Elephants in my eyes!
Hey Li!
So... reading and thinking so much about elephants has affected the way I'm seeing things!
Today, I was walking through Central Park to meet Nika, my former student and friend who's a badass adult and filmmaker now (here's us meeting!):)
On my walk, I started watching these robins. They were running and then standing incredible still, and then pecking the ground and sometimes successfully grabbing earthworms with their beaks! Below is a video that I took on my phone of the robins:
robins-hunting from Molly Josephs on Vimeo.
Since I read so much and watched videos of elephants freezing and picking up low-frequency sounds through their feet (see video below), I thought to myself: "Woah, these robins are picking up vibrations in the soil through their feet and that's how they find the earthworms! They freeze in order to feel the soil and locate the worms, and that's how they find the worms! This all makes sense because they obviously can't see them because their underground!"
(from Utopia Scientific)
There's been a few experiments on this and the jury is still out. One experiment that robins do, like most birds, especially those that hunt during the day, use their good eyesight to find prey. And this could be the case especially since perhaps they're wI read atching the soil move when they freeze and that's how they're finding the worms.
But then I read this study which tried to block out each of robins' senses one-by-one to see which one they use to hunt prey. The researchers used mealworms and some earthworms. Theuy made trays filled with baked soil that contained no other small invertebrates. They drew a grid on the tray and did all kinds of experiments.

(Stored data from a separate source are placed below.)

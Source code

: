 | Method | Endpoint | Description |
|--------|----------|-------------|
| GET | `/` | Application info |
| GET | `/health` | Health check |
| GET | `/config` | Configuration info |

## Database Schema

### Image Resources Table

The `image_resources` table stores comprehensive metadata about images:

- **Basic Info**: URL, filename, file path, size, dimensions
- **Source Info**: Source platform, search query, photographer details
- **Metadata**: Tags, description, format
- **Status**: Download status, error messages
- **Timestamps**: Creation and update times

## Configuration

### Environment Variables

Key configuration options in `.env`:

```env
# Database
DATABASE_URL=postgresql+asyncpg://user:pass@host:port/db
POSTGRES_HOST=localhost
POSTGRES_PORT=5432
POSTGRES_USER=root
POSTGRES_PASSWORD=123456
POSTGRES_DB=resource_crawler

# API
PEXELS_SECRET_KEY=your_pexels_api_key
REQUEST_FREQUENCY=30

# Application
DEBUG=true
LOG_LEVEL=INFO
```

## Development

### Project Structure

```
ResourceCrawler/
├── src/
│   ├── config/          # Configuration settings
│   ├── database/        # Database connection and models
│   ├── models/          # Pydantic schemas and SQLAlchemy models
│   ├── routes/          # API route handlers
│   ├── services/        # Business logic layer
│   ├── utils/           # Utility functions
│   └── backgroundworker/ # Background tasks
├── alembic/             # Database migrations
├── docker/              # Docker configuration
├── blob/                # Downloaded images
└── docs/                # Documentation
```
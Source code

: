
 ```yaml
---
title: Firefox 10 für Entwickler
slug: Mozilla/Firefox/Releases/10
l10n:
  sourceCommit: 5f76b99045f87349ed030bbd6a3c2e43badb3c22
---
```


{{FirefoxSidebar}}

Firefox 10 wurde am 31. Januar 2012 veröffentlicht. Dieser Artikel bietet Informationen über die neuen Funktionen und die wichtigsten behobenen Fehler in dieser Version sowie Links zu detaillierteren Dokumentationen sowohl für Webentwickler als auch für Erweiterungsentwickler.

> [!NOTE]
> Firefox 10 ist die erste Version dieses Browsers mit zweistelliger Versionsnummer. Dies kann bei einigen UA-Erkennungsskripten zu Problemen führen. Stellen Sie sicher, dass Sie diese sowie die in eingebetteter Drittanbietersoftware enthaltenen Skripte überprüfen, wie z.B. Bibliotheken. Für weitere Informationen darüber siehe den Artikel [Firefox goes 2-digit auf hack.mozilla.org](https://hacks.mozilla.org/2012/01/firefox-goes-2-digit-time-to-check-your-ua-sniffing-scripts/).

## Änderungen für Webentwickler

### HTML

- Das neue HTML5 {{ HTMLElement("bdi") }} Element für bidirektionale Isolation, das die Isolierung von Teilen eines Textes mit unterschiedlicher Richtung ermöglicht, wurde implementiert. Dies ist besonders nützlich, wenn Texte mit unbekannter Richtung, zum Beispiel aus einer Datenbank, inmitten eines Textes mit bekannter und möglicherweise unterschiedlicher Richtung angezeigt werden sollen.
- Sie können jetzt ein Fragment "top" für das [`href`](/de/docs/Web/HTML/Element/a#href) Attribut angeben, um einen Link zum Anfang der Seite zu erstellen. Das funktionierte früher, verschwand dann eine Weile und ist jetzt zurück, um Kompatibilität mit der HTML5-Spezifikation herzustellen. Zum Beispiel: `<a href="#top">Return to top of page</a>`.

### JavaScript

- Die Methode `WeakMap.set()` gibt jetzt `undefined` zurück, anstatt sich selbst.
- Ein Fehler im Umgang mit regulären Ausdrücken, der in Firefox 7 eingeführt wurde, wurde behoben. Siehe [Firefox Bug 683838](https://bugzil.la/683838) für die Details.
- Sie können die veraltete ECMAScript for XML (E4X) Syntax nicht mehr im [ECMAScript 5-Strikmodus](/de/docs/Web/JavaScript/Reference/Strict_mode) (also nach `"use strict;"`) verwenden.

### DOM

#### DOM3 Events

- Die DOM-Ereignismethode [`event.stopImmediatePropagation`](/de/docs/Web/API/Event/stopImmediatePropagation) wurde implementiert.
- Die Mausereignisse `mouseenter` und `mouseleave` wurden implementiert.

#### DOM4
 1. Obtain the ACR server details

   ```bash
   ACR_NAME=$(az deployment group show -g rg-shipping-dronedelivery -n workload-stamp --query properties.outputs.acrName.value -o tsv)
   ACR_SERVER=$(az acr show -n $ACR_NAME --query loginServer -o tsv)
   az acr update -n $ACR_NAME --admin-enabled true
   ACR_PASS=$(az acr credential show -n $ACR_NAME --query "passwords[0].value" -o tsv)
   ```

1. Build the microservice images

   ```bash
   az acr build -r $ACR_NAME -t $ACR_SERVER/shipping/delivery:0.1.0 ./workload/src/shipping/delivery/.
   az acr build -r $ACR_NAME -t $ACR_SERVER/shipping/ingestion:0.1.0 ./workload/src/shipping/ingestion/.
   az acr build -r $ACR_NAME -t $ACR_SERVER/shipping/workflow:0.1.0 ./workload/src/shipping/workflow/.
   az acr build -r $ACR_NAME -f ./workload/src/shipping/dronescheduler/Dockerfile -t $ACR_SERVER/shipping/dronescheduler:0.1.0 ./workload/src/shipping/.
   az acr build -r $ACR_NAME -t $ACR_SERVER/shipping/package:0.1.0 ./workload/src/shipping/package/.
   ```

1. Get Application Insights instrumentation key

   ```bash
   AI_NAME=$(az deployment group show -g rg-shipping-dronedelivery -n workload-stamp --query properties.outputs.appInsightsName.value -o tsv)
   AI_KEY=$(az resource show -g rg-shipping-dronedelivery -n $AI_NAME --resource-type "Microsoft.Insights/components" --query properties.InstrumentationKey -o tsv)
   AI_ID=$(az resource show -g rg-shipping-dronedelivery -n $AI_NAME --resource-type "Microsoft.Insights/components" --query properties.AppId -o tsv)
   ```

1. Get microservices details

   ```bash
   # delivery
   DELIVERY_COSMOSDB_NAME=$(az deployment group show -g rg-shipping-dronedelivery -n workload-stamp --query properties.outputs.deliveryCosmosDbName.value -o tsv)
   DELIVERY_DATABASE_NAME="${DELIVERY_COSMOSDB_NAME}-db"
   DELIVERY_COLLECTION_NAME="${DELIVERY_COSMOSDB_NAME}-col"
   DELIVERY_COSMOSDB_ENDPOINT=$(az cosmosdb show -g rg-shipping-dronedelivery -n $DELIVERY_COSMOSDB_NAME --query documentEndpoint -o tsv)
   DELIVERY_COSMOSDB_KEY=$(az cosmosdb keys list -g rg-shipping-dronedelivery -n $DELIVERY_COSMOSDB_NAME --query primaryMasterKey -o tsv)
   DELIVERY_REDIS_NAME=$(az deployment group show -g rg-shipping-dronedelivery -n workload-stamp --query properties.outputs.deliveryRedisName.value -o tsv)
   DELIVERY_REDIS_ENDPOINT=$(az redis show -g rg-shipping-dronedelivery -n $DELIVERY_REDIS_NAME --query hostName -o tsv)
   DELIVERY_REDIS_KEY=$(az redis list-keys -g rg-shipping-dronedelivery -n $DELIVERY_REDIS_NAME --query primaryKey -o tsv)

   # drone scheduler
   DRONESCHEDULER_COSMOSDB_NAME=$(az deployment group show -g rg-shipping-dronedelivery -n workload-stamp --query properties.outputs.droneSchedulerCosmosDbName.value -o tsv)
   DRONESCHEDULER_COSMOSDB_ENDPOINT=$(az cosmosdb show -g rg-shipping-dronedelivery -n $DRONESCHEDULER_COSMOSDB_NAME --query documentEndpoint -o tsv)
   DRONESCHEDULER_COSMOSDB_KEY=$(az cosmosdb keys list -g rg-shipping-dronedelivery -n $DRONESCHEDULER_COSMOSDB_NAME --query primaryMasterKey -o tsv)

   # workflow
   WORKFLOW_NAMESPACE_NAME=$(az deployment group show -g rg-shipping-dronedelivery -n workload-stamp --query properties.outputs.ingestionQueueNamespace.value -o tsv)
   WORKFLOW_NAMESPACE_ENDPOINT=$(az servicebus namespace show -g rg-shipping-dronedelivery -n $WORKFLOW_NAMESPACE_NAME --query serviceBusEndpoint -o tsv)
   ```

In the first one, they buried dead vs. live mealworms. The robins struck the ground with their beak more near the live mealworms than dead ones. This suggests that they don't use smell to find the worms becuase technically they should be able to smell both dead and live mealworms equally well and should have struck near both of them equally as frequently if they were using smell.
When the researchers elimiated vibrotactile cues by hanging the tray on the wall of the aviary instead of putting in the ground, the robins were still able to find the worms relatively well. But the experiment was alittle weird — the researchers used fewer worms and did fewer trials in this experiment.
When the researcjers buried the worms below a sheet of cardboard beneath soil so that the robins couldn't see the worms, the robins still struck at them closely to where they were, which suggests they're not actually using their eyes.
When the researchers buried a speaker in the soil that was playing whitenoise, the robins didn't strike at the soil as accurately (i.e. close to worms) as during other experiments. From this, the researchers concluded that the robins are using auditory clues to find the worms.
To me, it seems that playing white noise underground could also have interfered with vibrotactile clues.
The researchers also recorded the sound from the mealworms moving around to see how loud it was. It was incredibly low volume. This, plus the fact that robins have small heads with small ears that aren't that far apart makes me dubious. Their ears are not like those of owls who's ears are relatively large and far apart. One is higher up than the other and their distance and asymmetry increases the time between which each ear receives the sound waves form an event. This this allows owls to locate where sound waves are coming form more precisely and this is how they hunt in the dark.
Anyway, my bet would be that robins are using their eyes, their ears, and their feet and... who else knows, maybe their noses too! I also just kind of hope that their using their feet like elephants, because how cool would that be to look at robins in the spring in urban parks and to then think of elephants!